Deutsche Gehälter in Relation zu Inflation und Produktivitätssteigerungen
Fakt 1: Die reale Kaufkraft ist gewachsen, aber weniger als die wirtschaftliche Leistung
Seit 2000 haben Beschäftigte in Deutschland real rund + 20 % mehr Lohn pro Monat, die Produktivität pro Stunde legte jedoch um 30 % zu – ein Abstand von gut 10 Prozentpunkten.
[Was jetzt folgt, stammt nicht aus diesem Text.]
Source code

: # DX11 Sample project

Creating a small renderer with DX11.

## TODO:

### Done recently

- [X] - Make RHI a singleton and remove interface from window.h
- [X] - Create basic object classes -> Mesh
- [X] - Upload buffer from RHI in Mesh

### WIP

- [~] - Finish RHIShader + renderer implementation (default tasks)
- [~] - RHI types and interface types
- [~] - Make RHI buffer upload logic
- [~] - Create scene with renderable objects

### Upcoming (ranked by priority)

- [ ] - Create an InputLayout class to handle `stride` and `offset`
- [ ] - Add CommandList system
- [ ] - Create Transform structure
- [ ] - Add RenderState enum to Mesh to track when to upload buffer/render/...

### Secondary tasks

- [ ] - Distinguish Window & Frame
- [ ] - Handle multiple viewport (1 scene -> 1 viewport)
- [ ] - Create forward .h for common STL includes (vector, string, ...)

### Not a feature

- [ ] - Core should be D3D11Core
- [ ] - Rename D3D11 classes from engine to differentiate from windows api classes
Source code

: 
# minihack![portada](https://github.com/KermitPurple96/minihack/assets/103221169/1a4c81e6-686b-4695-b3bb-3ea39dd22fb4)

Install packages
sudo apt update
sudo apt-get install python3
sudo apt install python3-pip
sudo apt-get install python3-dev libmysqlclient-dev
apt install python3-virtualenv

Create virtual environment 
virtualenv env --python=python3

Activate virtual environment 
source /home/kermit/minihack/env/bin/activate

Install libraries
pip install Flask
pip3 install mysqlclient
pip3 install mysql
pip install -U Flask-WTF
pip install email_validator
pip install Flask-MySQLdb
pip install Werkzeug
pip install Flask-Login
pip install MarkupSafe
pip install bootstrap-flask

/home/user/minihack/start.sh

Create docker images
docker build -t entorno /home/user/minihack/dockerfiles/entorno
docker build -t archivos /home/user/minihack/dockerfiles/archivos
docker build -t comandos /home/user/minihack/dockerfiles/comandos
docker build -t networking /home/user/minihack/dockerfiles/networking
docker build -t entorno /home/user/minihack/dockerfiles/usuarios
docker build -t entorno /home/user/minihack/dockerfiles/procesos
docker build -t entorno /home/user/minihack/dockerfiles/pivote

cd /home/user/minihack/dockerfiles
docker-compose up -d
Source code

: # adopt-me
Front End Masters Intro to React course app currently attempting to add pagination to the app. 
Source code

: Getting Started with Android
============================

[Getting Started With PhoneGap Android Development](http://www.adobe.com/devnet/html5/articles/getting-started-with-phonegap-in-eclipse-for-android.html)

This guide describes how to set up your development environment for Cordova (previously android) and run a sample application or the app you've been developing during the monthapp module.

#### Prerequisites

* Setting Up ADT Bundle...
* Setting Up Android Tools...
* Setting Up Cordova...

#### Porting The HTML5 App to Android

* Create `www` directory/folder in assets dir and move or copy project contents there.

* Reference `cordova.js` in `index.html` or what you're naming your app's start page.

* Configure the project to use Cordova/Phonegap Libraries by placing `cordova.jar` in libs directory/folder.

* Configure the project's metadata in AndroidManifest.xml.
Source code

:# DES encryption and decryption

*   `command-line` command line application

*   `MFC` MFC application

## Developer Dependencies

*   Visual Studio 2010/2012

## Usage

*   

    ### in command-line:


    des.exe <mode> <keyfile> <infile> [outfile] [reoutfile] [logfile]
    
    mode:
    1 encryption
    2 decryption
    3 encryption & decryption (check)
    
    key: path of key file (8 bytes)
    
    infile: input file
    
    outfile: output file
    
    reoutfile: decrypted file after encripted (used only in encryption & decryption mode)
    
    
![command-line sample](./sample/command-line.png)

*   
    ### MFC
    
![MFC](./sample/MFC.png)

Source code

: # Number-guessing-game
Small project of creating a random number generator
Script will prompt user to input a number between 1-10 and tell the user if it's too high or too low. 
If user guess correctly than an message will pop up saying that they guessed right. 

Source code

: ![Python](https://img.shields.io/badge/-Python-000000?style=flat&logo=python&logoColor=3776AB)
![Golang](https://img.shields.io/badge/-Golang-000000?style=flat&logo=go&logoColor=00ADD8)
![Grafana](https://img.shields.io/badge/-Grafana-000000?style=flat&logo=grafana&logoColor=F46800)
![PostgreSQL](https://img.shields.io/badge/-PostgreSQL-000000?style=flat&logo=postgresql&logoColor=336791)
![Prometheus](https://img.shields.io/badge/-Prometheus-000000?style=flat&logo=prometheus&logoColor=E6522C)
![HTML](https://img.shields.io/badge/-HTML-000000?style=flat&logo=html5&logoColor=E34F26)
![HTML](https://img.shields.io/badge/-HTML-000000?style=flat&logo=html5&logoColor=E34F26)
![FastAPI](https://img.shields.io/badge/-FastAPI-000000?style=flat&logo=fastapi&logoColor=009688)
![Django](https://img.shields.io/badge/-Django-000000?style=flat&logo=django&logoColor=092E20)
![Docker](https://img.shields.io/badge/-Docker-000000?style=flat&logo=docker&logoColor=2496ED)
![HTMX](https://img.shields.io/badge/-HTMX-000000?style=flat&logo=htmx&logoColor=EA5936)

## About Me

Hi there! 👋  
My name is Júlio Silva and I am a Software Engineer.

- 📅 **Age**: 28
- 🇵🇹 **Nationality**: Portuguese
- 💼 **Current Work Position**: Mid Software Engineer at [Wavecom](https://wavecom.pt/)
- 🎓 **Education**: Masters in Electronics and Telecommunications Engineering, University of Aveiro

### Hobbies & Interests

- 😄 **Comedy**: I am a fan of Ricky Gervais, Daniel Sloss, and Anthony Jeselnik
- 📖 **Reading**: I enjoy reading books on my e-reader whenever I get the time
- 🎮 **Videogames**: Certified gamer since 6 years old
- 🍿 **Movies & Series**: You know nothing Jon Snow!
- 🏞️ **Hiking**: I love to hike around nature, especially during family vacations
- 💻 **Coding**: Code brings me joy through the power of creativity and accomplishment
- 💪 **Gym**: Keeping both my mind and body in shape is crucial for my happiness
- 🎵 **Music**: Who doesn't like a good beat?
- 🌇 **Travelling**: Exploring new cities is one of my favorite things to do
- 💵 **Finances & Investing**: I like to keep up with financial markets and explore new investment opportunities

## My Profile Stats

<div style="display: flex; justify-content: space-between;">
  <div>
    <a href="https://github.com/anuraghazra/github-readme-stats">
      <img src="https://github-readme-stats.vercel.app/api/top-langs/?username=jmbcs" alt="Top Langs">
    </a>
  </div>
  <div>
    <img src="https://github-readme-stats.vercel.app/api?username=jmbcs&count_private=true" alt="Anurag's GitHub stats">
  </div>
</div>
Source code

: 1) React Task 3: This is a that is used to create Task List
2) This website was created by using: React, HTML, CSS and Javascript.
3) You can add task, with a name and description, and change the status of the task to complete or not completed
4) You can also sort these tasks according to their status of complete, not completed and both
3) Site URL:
Fakt 2: Der Rückstand entstand vor allem in den 2.000er-Jahren
Erst mit Mindestlohn, Engpässen am Arbeitsmarkt und höheren Tarifabschlüssen konnte der Abstand zeitweise geschlossen werden; die Energiepreisschock-Jahre 2022/23 eröffneten jedoch wieder eine Lücke.
Fakt 3: Langfristig bleibt die Lohn-Produktivitäts-Lücke moderat, aber sichtbar
Arbeitnehmer erhielten etwa drei Viertel der gesamtwirtschaftlichen Produktivitätszuwächse. Für eine vollständige Teilhabe bräuchten reale Lohnsteigerungen künftig ein Tempo knapp über dem Produktivitätswachstum – oder politisch/unternehmerische Lösungen, wie z. B. höhere Tarifbindung oder Gewinnbeteiligungen.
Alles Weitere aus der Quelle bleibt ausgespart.